Lesson #2: Read all the directions before you start cooking other wise the recipe takes that much longer!!!

So burgers are really not my thing.  I like them, but it isn't something that I would go out of my way to eat.  However, for Christmas I did ask for the Rachael Ray burger book.  Why not?!?!?  I mean she is creative and I can please the Hubby by making something that he really likes.  I sat down the other day and began reading through the book.  I cam across Bloody Mary Cheeseburgers: my first thought, um a drink in a burger.  My second thought, lets give this a try.  

With most Rach recipes, you have most of the ingredients  and only have to buy a few things!  (Reason probably 5, why I like her!!)  This recipe was easy to make, and didn't call for lots of things to do.  I did leave off the celery because I HATE it.  Oh and these burgers were spicy (though mom and Hubby did not think so, maybe I am just a wimp!!).

Oh wait a minute, before I give you the recipe...I must google what Brioche Rolls are:

Brioche (pronounced: [bʁi.ɔʃ or "bree-osh"]) is a highly enriched bread of French origin, whose high egg and butter content give it a rich and tender crumb. It is "light and slightly puffy, more or less fine, according to the proportion of butter and eggs"[1] It has a dark, golden, and flaky crust, frequently accentuated by an egg wash applied after proofing.
Brioche is considered a Viennoiserie. It is made in the same basic way as bread, but has the richer aspect of a pastry because of the extra addition of eggs, butter, liquid (milk, water, cream, and, sometimes, brandy) and occasionally a bit of sugar. Brioche, along with pain au lait and pain aux raisins — which are commonly eaten at breakfast or as a snack — form a leavened subgroup of Viennoiserie. Brioche is often cooked with fruit or chocolate chips and served as a pastry or as the basis of a dessert with many local variations in added ingredients, fillings or toppings.

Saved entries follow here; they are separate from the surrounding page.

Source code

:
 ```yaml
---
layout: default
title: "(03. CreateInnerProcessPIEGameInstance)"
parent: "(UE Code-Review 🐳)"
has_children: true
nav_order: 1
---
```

That is according to google.  This bread is made in France!!  Good to know!!!
That's what it looks like: BTW

Bloody Mary Cheeseburgers
(serves 4)

Burgers: 1 1/2 lbs ground beef chuck
2 tablespoons Worcestershire sauce
2 rounded tablespoons prepared horseradish
1 tablespoon Tabasco Sauce
A small handful of celery tops and leaves, finely chopped
1/4 cup good-quality ketchup, such as Heinz Organic, or Heinz chili sauce
1/2 cup Ritz cracker crumbs or fine dry breadcrumbs
1 egg yolk, lightly beaten
Kosher salt and coarsely ground pepper
1 tablespoon of EVOO
4 slices deli-sliced sharp cheddar cheese

3/4 cup good quality ketchup
1 rounded tablespoon prepared horseradish
1 tablespoon Worcestershire sauce
1 tablespoon fresh lemon juice
2 teaspoons Tabasco sauce
2 tablespoons minced celery tops
coarsely ground pepper

4 brioche rolls, split and toasted

Heat a large cast-iron skillet or griddle over medium high heat.  Make the burgers: In a large bowl, combine the beef, Worcestershire sauce, horseradish, Tabasco, celery, ketchup or chili sauce, cracker crumbs, and egg yolk. Season with kosher salt (it makes a nice crust) and pepper and mix thoroughly.  Score the meat into 4 equal portions and form them into patties slightly thinner at the center than at the edges for even cooking and to ensure a flat surface (burgers plump as they cook).  Add the EVOO, 1 turn of the pan, to the hot skillet.  Cook the burgers, flipping once, 10 minutes for medium (adjust the timing for rarer or more well done burgers).  Top the burgers with the cheese for the last 2 minutes of cooking, tenting the skillet with aluminum foil, if you like, to help melt the cheese.
While the burgers are cooking, make the sauce: Stir the ketchup, horseradish, Worcestershire sauce, lemon juice, Tabasco, and minced celery together in a small bowl.  Season with pepper.
Place the burgers on the roll bottoms and top with the sauce.  Set the roll tops in place.